Let $X,Y$ be input and output (observed) continuous variables in $\mathbb{R}$. Let $\{y_1,...,y_n\}$ be the set of $n$ observations. Is there a name for the estimator $\hat x = \int_{x \in X} x \,p(y_1,y_2,...,y_n|x) \,dx $ (mean of likelihood)? I tried googling but I could not find its name.
1 Answer
You aren't strictly taking the "mean" of the likelihood, because the Likelihood function isn't a probability distribution over x. It isn't even a probability distribution anyway, but assuming you have a likelihood function that you can normalize into a PDF then it would be the probability of $Y$ not of $X$. This is a likelihood weighted average of $X$.

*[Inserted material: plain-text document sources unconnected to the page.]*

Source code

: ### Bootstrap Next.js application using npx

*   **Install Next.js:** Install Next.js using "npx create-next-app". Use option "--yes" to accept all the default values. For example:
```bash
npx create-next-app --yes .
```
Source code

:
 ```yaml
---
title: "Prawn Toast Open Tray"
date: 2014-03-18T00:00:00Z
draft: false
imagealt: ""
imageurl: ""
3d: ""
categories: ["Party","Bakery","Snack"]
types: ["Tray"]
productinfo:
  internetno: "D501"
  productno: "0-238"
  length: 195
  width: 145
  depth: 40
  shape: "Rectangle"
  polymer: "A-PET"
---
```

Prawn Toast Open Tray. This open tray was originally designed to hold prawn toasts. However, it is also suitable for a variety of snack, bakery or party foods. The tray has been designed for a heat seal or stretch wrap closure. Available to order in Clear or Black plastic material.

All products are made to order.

I think you have come across an ad hoc Bayes estimate here. If we note that
$P(X|Y) = \frac{P(Y|X)P(X)}{P(Y)} \propto L(Y|X) P(X)$
Then by simply normalising the likelihood into a PDF you are creating the Posterior distribution using uniform priors for $X$. This may or may not be a sensible thing to do.
By then integrating out this distribution you are taking the expected value of $X$ under the posterior distribution of $X$. This is therefore the posterior mean estimator, also the Minimum Mean Square Estimator (MMSE).